Вероника. За что?
Жорж. Она их охраняет.
Вероника. Охраняет? На прошлой неделе они меня... (Засучивает рукав и показывает ему руку.) Видите синяки?
Жорж. По ошибке?
Вероника. Нет.
Жорж. Значит, вы в чем-то провинились?
Вероника. Я участвовала в демонстрации.
Жорж. Зачем?
Вероника. Протестовала.
Жорж. Удивительно! Кому бы из нас двоих протестовать? Конечно, мне, но я вот не протестую. Никогда в жизни я не участвовал в демонстрациях. Сейчас, когда мне предстоит тюрьма, смерть, я принимаю мир таким, как он есть. А вам двадцать лет, вы вольны делать, что вам вздумается, вы вольны жить, как вам хочется, и вы еще недовольны. (Подозрительно.) В общем, вы красная?
Вероника. Розовая.
Жорж. А ваш отец? Ему это нравится?
Вероника. Нет. Он работает в «Суар-а-Пари».
Жорж. Вот это я одобряю! «Суар-а-Пари» — моя любимая газета Ваш отец — действительно порядочный человек. Наверно, он и рассуждает по-человечески. А вы не видите дальше кончика вашего носа. Я умею рассуждать. Я вижу будущее. Мало спасти человека, надо помочь ему жить. Вы подумали, что со мной будет завтра?

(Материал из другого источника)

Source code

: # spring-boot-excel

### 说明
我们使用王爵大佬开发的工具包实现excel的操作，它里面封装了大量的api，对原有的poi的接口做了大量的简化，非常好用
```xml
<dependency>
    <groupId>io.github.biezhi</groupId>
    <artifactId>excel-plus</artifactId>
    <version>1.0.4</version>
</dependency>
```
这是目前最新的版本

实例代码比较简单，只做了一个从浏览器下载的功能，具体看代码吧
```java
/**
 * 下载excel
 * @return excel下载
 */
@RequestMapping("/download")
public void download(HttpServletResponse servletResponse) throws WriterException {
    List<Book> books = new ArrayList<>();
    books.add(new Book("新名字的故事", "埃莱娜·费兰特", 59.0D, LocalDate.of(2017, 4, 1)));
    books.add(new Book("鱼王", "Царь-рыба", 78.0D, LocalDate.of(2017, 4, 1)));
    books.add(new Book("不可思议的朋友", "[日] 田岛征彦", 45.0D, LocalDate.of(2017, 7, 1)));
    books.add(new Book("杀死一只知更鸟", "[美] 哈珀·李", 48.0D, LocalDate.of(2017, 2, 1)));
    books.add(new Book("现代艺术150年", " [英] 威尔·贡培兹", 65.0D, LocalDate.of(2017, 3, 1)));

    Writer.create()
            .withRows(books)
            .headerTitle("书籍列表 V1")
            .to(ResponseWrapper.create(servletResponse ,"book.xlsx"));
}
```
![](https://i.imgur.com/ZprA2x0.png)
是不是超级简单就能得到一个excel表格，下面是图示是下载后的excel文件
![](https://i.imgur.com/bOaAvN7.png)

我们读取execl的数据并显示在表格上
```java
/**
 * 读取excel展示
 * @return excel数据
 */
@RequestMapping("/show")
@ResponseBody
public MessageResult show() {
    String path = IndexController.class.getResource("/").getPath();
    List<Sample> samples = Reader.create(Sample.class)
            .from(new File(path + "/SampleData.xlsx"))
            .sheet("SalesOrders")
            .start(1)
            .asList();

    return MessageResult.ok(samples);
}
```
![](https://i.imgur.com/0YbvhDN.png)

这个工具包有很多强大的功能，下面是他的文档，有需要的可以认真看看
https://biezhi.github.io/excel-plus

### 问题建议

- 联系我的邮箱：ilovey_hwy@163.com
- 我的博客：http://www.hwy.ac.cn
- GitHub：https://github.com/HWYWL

Вероника. Наверно, вернетесь к своим аферам.
Жорж. Вот и не угадали.
Вероника. Может быть, вы собираетесь стать честным человеком?

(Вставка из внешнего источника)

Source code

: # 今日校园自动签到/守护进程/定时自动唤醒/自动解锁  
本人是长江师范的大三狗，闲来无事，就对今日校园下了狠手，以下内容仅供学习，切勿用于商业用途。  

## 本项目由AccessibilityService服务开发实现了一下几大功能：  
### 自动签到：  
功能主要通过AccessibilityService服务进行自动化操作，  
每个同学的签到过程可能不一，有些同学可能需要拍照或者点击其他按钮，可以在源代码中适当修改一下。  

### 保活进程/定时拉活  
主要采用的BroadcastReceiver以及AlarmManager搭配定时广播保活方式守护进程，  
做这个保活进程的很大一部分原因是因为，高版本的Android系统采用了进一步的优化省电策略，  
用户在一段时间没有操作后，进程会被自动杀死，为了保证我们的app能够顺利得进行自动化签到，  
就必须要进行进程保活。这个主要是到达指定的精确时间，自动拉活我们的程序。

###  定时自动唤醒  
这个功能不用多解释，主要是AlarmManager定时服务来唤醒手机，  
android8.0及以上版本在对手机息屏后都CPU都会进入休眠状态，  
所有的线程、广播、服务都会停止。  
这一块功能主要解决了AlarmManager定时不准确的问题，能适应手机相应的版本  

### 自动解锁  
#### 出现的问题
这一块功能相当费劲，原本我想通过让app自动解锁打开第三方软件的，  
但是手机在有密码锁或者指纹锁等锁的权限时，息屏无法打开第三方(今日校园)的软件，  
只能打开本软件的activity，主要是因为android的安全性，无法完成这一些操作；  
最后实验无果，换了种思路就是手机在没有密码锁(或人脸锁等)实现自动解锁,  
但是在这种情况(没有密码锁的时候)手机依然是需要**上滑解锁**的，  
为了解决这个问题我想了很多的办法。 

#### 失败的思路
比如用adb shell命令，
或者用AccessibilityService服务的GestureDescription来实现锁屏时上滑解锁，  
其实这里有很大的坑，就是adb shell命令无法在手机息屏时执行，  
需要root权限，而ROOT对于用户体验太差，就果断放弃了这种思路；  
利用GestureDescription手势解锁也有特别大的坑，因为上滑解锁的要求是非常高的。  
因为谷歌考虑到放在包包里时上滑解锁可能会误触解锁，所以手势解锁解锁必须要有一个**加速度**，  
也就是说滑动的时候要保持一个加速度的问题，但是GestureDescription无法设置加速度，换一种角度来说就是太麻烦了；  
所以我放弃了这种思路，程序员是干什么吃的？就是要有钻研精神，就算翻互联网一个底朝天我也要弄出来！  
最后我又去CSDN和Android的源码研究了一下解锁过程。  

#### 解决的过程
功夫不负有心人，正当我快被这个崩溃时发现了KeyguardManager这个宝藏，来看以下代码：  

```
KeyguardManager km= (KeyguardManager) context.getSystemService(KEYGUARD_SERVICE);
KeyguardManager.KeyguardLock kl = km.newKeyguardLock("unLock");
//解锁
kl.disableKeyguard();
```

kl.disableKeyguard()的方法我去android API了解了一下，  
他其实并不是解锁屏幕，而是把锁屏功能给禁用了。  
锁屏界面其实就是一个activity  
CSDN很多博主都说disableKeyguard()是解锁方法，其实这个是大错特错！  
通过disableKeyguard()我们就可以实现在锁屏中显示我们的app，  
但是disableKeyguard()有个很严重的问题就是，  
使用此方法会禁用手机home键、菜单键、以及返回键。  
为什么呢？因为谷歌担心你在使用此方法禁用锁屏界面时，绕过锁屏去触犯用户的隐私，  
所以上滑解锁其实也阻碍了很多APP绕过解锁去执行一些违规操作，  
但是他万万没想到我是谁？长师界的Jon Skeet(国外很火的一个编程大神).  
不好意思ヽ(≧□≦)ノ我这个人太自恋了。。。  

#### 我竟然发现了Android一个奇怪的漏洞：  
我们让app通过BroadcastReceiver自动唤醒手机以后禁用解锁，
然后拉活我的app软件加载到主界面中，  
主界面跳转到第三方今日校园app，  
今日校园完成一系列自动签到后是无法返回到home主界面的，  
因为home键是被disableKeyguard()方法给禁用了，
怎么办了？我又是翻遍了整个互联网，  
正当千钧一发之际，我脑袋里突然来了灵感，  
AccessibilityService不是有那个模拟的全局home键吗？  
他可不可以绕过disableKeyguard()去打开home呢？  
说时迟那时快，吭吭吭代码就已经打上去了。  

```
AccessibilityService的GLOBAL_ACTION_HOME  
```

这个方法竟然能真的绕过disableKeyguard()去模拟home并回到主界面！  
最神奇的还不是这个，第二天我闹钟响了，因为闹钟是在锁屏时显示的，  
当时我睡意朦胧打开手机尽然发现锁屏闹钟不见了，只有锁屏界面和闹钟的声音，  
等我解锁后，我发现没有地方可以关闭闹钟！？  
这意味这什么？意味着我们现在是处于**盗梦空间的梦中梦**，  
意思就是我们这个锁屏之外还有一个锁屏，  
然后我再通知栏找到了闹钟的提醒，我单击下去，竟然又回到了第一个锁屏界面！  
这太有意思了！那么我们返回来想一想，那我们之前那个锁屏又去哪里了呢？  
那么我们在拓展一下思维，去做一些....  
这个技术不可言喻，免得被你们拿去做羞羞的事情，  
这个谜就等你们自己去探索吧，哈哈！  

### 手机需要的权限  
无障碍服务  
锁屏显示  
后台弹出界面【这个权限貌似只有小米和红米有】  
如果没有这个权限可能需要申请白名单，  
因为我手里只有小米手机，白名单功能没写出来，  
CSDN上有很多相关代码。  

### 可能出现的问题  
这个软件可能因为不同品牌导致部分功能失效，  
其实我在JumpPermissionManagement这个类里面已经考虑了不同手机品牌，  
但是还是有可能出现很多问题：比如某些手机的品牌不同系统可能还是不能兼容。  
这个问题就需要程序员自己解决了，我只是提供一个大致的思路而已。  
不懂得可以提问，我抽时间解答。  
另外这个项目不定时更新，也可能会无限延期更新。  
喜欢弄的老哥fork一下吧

Жорж. Нет, этого я не сказал. Я говорю, что у меня нет теперь возможности быть нечестным. Мошеннику нужен оборотный капитал. Два хороших костюма, смокинг, дюжина рубашек, три пары ботинок, набор галстуков, золотая булавка, кожаный портфель. А у меня только эти лохмотья и ни гроша в кармане. Могу я в таком виде явиться к директору крупного банка?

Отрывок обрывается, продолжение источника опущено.